Please reproduce the listing verbatim, without its images.

Extracted information
════

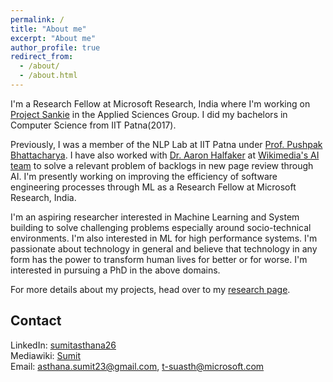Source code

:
 ```yaml
---
permalink: /
title: "About me"
excerpt: "About me"
author_profile: true
redirect_from: 
  - /about/
  - /about.html
---
```


I'm a Research Fellow at Microsoft Research, India where I'm working on [Project Sankie](https://www.microsoft.com/en-us/research/project/sankie/) in the Applied Sciences Group. I did my bachelors in Computer Science from IIT Patna(2017).

Previously, I was a member of the NLP Lab at IIT Patna under [Prof. Pushpak
Bhattacharya](https://www.cse.iitb.ac.in/~pb/). I have also worked with [Dr. Aaron Halfaker](https://meta.wikimedia.org/wiki/User:Halfak_(WMF)) at [Wikimedia's AI team](https://www.mediawiki.org/wiki/Wikimedia_Scoring_Platform_team) to solve a relevant problem of backlogs in new page review through AI. I'm presently working on improving the efficiency of software engineering processes through ML as a Research Fellow at Microsoft Research, India.

I'm an aspiring researcher interested in Machine Learning and System building to solve challenging problems especially around socio-technical environments. I'm also interested in ML for high performance systems.
I'm passionate about technology in general and believe that technology in any form has the power to
transform human lives for better or for worse. I'm interested in pursuing a PhD in the above domains.
 
For more details about my projects, head over to my [research page](/portfolio).

Contact
------

LinkedIn: [sumitasthana26](https://www.linkedin.com/in/sumitasthana26/)  
Mediawiki: [Sumit](https://meta.wikimedia.org/wiki/User_talk:Sumit.iitp)  
Email: asthana.sumit23@gmail.com, t-suasth@microsoft.com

════

Your response
Source code

:
 ```yaml
---
permalink: /
title: "About me"
excerpt: "About me"
author_profile: true
redirect_from: 
  - /about/
  - /about.html
---
```


I'm a Research Fellow at Microsoft Research, India where I'm working on [Project Sankie](https://www.microsoft.com/en-us/research/project/sankie/) in the Applied Sciences Group. I did my bachelors in Computer Science from IIT Patna(2017).

Previously, I was a member of the NLP Lab at IIT Patna under [Prof. Pushpak
Bhattacharya](https://www.cse.iitb.ac.in/~pb/). I have also worked with [Dr. Aaron Halfaker](https://meta.wikimedia.org/wiki/User:Halfak_(WMF)) at [Wikimedia's AI team](https://www.mediawiki.org/wiki/Wikimedia_Scoring_Platform_team) to solve a relevant problem of backlogs in new page review through AI. I'm presently working on improving the efficiency of software engineering processes through ML as a Research Fellow at Microsoft Research, India.

I'm an aspiring researcher interested in Machine Learning and System building to solve challenging problems especially around socio-technical environments. I'm also interested in ML for high performance systems.
I'm passionate about technology in general and believe that technology in any form has the power to
transform human lives for better or for worse. I'm interested in pursuing a PhD in the above domains.
 
For more details about my projects, head over to my [research page](/portfolio).

Contact
------

LinkedIn: [sumitasthana26](https://www.linkedin.com/in/sumitasthana26/)  
Mediawiki: [Sumit](https://meta.wikimedia.org/wiki/User_talk:Sumit.iitp)  
Email: asthana.sumit23@gmail.com, t-suasth@microsoft.com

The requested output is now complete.